TDP, RAM Performance, and APUs
[Updated 4/17/2017 at 1:15 pm PDT to include a clarification regarding APUs. That answer is on this page toward the end.]
First off, let's give a big thank you to AMD for stopping by to answer all the insightful questions presented by our community members. Scheduling this AMA took a bit of work on their end, especially during such a busy launch year, and for that, the Community Staff as well as our readers are much obliged to everyone at AMD for taking the time to engage with the enthusiastic members of our community.
And of course, we're deeply appreciative of Don Woligroski for the in-depth responses given to each question posted by the Community. We'd also like to thank Sam Tehrani and Erin Maiorino for all their help putting this together.
Want to read the AMA in its original format? You can check out the original thread here. While you're there make sure to enter our second and final giveaway for the ASRock X370 Taichi AM4 Motherboard. Below you'll find the AMA in its entirety, formatted for your convenience and edited for clarity.
Our AMA With AMD
turkey3_scratch: When it comes to TDP, how exactly are the values created? I notice both the Ryzen 7 1800X and 1700X are labeled as a 95W TDP, however, there are differences in the frequency between the two, and looking at the data on these processors I would think the 1700X would use less power than the 1800X. How come the TDPs are the same?
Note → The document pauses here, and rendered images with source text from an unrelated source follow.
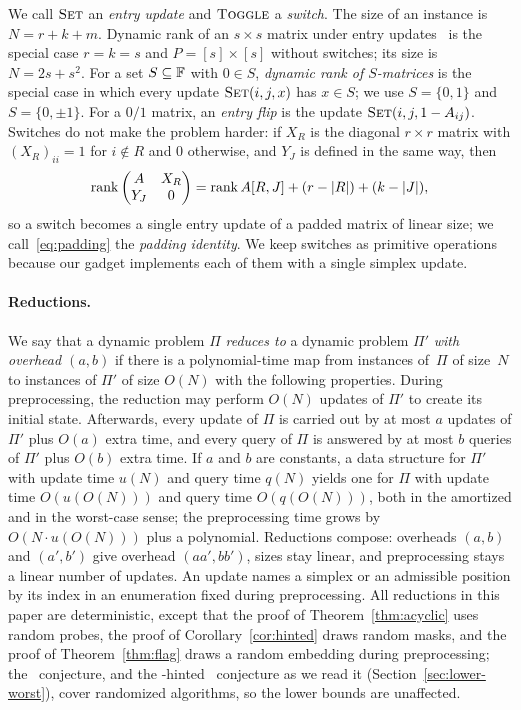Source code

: We call $\Set$ an \emph{entry update} and $\Toggle$ a \emph{switch}.
The size of an instance is $N=r+k+m$.
Dynamic rank of an $s\times s$ matrix under entry updates~\cite{FF09,San07,vdBNS19} is the special case $r=k=s$ and $P=[s]\times[s]$ without switches; its size is $N=2s+s^2$.
For a set $S\subseteq\F$ with $0\in S$, \emph{dynamic rank of $S$-matrices} is the special case in which every update $\Set(i,j,x)$ has $x\in S$; we use $S=\{0,1\}$ and $S=\{0,\pm1\}$.
For a $0/1$ matrix, an \emph{entry flip} is the update $\Set(i,j,1-A_{ij})$.
Switches do not make the problem harder: if $X_R$ is the diagonal $r\times r$ matrix with $(X_R)_{ii}=1$ for $i\notin R$ and $0$ otherwise, and $Y_J$ is defined in the same way, then
\begin{equation}\label{eq:padding}
  \rk\begin{pmatrix}A&X_R\\Y_J&0\end{pmatrix}=\rk A[R,J]+(r-|R|)+(k-|J|),
\end{equation}
so a switch becomes a single entry update of a padded matrix of linear size; we call~\eqref{eq:padding} the \emph{padding identity}.
We keep switches as primitive operations because our gadget implements each of them with a single simplex update.

\paragraph{Reductions.}
We say that a dynamic problem $\Pi$ \emph{reduces to} a dynamic problem $\Pi'$ \emph{with overhead $(a,b)$} if there is a polynomial-time map from instances of~$\Pi$ of size~$N$ to instances of $\Pi'$ of size $O(N)$ with the following properties.
During preprocessing, the reduction may perform $O(N)$ updates of $\Pi'$ to create its initial state.
Afterwards, every update of $\Pi$ is carried out by at most $a$ updates of $\Pi'$ plus $O(a)$ extra time, and every query of $\Pi$ is answered by at most $b$ queries of $\Pi'$ plus $O(b)$ extra time.
If $a$ and $b$ are constants, a data structure for $\Pi'$ with update time $u(N)$ and query time $q(N)$ yields one for $\Pi$ with update time $O(u(O(N)))$ and query time $O(q(O(N)))$, both in the amortized and in the worst-case sense; the preprocessing time grows by $O(N\cdot u(O(N)))$ plus a polynomial.
Reductions compose: overheads $(a,b)$ and $(a',b')$ give overhead $(aa',bb')$, sizes stay linear, and preprocessing stays a linear number of updates.
An update names a simplex or an admissible position by its index in an enumeration fixed during preprocessing.
All reductions in this paper are deterministic, except that the proof of Theorem~\ref{thm:acyclic} uses random probes, the proof of Corollary~\ref{cor:hinted} draws random masks, and the proof of Theorem~\ref{thm:flag} draws a random embedding during preprocessing; the \OMv\ conjecture, and the \uMv-hinted \uMv\ conjecture as we read it (Section~\ref{sec:lower-worst}), cover randomized algorithms, so the lower bounds are unaffected.

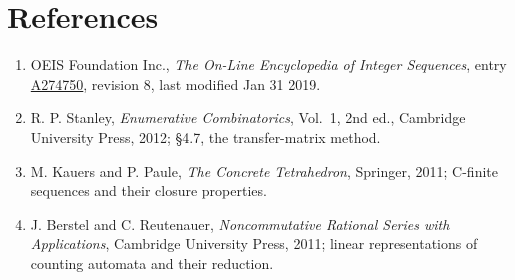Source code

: \documentclass[11pt]{article}
\theoremstyle{definition}
\begin{document}
\section{References}

\begin{enumerate}

\item OEIS Foundation Inc., \emph{The On-Line Encyclopedia of Integer Sequences}, entry \href{https://oeis.org/A274750}{A274750}, revision 8, last modified Jan 31 2019.

\item R. P. Stanley, \emph{Enumerative Combinatorics}, Vol.~1, 2nd ed., Cambridge University Press, 2012; \S4.7, the transfer-matrix method.

\item M. Kauers and P. Paule, \emph{The Concrete Tetrahedron}, Springer, 2011; C-finite sequences and their closure properties.

\item J. Berstel and C. Reutenauer, \emph{Noncommutative Rational Series with Applications}, Cambridge University Press, 2011; linear representations of counting automata and their reduction.

\end{enumerate}
\end{document}
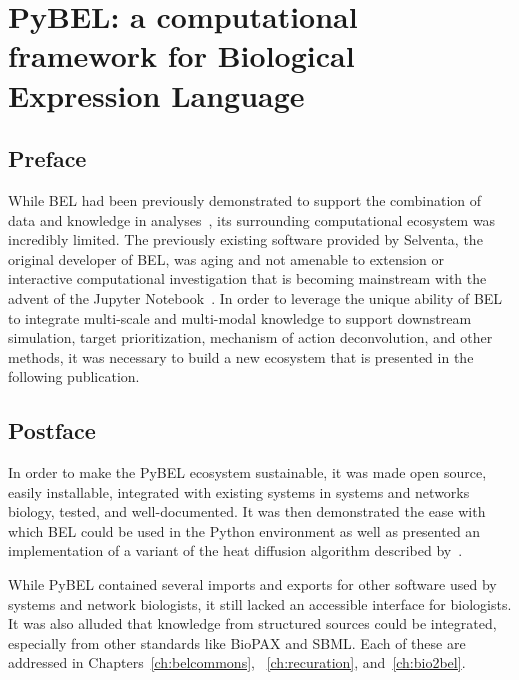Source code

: \chapter{PyBEL: a computational framework for Biological Expression Language}
\label{ch:pybel}

\section*{Preface}

While \ac{BEL} had been previously demonstrated to support the combination of data and knowledge in analyses~\cite{Martin2012,Laifenfeld2012,Catlett2013,Martin2014,Vasilyev2014,Laifenfeld2014}, its surrounding computational ecosystem was incredibly limited.
The previously existing software provided by Selventa, the original developer of BEL, was aging and not amenable to extension or interactive computational investigation that is becoming mainstream with the advent of the Jupyter Notebook~\cite{Kluyver2016}.
In order to leverage the unique ability of \ac{BEL} to integrate multi-scale and multi-modal knowledge to support downstream simulation, target prioritization, mechanism of action deconvolution, and other methods, it was necessary to build a new ecosystem that is presented in the following publication.

\vspace*{\fill}



\section*{Postface}

In order to make the PyBEL ecosystem sustainable, it was made open source, easily installable, integrated with existing systems in systems and networks biology, tested, and well-documented.
It was then demonstrated the ease with which \ac{BEL} could be used in the Python environment as well as presented an implementation of a variant of the heat diffusion algorithm described by~\cite{Leiserson2015}.

While PyBEL contained several imports and exports for other software used by systems and network biologists, it still lacked an accessible interface for biologists.
It was also alluded that knowledge from structured sources could be integrated, especially from other standards like \ac{BioPAX} and \ac{SBML}.
Each of these are addressed in Chapters~\ref{ch:belcommons}, ~\ref{ch:recuration}, and~\ref{ch:bio2bel}.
Do you think the current TDPs for these processors best exemplify average power under maximum load (i.e. torture test) or a typical heavy load (i.e. gaming)? Do you think any more data relating to the power of these processors would be helpful to consumers under the specifications, such as the peaks in an oscilloscope graph?
A lot of people like to overclock but when overclocking the TDP no longer is the same and requires some guesswork. Do you think there could be some form of data presented to consumers that could tell them more about the power requirements of the processor if they overclock to certain amounts and voltages, or do you think it's too unpredictable and/or best left to third party sites' independent testing?
DON WOLIGROSKI: This is a can of worms, but I'll do my best. A couple points to frame the conversation:
1. TDP is not electrical watts (power draw), it's thermal watts.
2. Published processor TDPs are often rounded up to fit a desired specification. For example, AM4 motherboards are specd to run processors with 65W and 95W TDPs. It gives motherboard manufacturers and system builders a thermal framework to fit within. At AMD we call the Ryzen 7 1800X, Ryzen 7 1700X, and Ryzen 5 1600X 95W processors, but in practice there might be a couple of thermal watts difference during operation due to a number of factors.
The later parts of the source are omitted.